Viswanathan was one of the founders of a major Port-workers' Union by the name of Cochin Thuramukha Thozhilali Union.
Afterwards, he joined the Cochin Praja Mandal, a constituent of the All India States People's Conference, which carried on in the princely State the policies and programmes of the Indian National Congress. In 1948, he was elected to the Cochin Legislative Council on the Praja Mandal ticket and, on the merger of Travancore and Cochin in 1949, he automatically became a Member of the integrated State Assembly.

Viswanathan, however, resigned from the State Assembly in 1950 along with his other colleagues in response to a call from the Cochin Praja Mandal to that effect. He then turned his attention to welfare activities among the masses and soon came to be known as a leading social worker as also an astute Congressman in and around the Cochin region.

In 1957, when the EMS-led Communist Ministry was installed in office after the first general elections, after the formation of Kerala State in November 1956, Viswanathan was also a Member of the Assembly and was eventually elected as Secretary of the Kerala Congress Legislative Party. He worked for the cause of the weaker sections and advocated for several progressive measures and legislations for the amelioration of their condition. By then he had become one amongst front-ranking Parliamentarians in Kerala and gained recognition even of members of Opposition parties as an expert in land reforms. During this period he decided to give up even his lucrative law practice in order to be able to devote his full-time and care to the party work.

Viswanathan was returned to the State Assembly with a huge margin of votes when fresh elections were held in 1959 after the exit of the Communist Ministry headed by E.M.S. Namboodiripad as a result of the liberation struggle launched by the people against it. He lent his powerful support and guidance first to the Coalition Government and later to the Congress Ministry in bringing about various land reform measures in the State.

Vishwanathan edited a Malayalam Weekly named The Republic and ably projected Congress policies and programmes which gained acceptance and support from the common people.
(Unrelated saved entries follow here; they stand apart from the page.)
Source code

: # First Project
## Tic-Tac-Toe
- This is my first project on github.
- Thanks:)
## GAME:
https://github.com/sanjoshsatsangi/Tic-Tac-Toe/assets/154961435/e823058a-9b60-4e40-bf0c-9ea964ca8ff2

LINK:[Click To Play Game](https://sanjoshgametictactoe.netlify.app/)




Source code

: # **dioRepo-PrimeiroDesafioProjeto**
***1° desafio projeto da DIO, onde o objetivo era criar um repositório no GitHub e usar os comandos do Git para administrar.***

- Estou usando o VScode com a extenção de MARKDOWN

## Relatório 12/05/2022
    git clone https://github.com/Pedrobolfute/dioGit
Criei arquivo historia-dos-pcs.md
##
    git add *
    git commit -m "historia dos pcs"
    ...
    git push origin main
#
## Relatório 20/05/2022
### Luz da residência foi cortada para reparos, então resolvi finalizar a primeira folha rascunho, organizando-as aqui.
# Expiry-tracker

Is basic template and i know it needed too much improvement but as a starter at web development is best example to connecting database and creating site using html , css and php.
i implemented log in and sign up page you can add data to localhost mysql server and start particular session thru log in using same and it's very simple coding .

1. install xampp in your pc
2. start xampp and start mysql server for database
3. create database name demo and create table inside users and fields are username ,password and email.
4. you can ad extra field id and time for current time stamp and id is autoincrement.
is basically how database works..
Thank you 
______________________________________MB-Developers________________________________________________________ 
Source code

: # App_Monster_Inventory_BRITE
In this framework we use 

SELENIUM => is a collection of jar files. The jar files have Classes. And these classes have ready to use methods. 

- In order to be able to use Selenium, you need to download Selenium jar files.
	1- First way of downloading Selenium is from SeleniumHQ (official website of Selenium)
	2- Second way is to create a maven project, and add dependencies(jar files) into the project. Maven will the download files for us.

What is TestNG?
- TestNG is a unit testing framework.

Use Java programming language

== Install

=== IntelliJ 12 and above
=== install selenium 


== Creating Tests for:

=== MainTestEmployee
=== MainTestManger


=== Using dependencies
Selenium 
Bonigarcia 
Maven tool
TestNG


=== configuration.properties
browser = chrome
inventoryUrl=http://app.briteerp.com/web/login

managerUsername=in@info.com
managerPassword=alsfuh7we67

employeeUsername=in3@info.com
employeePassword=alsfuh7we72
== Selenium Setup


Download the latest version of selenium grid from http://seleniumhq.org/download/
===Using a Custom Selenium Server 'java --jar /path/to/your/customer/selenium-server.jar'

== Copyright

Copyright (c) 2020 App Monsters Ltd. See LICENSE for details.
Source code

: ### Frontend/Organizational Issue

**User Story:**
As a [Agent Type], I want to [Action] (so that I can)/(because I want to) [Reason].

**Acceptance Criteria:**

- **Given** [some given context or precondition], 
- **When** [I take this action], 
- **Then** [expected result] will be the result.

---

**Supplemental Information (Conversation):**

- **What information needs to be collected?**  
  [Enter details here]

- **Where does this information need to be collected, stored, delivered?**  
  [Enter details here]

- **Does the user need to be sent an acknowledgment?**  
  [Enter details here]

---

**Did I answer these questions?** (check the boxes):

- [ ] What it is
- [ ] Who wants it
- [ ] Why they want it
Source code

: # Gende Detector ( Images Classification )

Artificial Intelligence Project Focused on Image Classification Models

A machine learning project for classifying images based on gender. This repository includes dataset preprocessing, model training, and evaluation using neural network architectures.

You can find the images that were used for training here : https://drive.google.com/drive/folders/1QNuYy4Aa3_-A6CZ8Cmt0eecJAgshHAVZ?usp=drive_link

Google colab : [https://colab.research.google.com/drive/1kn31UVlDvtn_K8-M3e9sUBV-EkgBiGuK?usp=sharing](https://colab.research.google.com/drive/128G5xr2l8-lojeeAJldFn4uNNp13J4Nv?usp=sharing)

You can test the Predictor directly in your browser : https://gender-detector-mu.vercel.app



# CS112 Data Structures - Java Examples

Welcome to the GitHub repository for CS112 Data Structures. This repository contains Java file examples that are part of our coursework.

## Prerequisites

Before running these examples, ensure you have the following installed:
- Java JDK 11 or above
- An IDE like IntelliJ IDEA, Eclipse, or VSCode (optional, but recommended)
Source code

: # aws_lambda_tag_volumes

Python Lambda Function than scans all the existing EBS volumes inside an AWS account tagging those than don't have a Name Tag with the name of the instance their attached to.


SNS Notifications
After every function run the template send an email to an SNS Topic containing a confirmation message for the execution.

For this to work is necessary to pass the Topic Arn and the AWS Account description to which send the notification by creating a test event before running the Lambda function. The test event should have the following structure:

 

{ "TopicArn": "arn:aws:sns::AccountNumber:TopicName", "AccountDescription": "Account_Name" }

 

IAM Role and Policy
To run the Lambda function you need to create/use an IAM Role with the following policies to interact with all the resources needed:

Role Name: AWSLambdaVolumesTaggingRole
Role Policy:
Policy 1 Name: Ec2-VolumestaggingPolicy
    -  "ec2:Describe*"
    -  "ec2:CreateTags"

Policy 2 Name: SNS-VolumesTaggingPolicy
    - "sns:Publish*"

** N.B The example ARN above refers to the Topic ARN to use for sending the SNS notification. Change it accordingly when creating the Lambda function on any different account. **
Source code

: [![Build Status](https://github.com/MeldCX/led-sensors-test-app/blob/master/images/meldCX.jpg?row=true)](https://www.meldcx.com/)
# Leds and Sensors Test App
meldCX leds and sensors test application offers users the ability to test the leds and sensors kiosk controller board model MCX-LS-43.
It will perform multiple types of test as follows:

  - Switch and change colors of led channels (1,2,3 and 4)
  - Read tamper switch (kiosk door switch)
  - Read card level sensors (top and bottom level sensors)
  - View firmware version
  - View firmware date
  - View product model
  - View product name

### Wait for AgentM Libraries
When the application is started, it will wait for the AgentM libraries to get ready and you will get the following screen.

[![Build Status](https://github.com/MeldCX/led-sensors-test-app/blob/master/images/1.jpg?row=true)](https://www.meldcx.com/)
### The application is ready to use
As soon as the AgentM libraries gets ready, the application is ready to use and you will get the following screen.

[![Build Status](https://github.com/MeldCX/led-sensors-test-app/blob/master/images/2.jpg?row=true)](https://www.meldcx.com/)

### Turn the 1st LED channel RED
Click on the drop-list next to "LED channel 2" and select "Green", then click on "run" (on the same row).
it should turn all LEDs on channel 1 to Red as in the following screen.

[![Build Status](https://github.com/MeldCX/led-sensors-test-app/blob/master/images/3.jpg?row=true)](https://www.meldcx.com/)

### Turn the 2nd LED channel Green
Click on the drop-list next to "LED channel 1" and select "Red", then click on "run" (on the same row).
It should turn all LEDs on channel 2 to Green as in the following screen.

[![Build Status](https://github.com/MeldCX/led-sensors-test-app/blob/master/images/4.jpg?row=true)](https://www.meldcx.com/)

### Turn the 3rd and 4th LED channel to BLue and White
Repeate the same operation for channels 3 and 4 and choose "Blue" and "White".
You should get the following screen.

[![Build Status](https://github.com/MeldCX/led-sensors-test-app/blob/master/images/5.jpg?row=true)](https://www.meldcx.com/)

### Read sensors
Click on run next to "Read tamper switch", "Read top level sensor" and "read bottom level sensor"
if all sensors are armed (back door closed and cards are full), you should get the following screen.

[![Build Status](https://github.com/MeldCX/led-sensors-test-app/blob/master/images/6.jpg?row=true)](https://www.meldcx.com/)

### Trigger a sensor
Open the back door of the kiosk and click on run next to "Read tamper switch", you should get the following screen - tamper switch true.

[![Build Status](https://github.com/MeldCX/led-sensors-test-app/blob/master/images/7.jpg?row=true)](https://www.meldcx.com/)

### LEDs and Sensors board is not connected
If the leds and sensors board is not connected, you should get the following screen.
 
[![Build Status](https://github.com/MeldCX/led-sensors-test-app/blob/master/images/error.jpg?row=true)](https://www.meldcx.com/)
He was the Secretary of the State Congress Legislative Party during 1957-60 and 1960–64 and the General Secretary of the KPCC from 1966 to 1969. The first ever AICC session held in Kerala was successfully organized by him in Ernakulam in 1966. After the split in Congress ranks in 1969, he, as the Convener of the ad hoc KPCC, was responsible in establishing the Congress Party on strong foundations. He was later elected as President of the KPCC in 1970, followed by his re-election to the same post in December, 1972.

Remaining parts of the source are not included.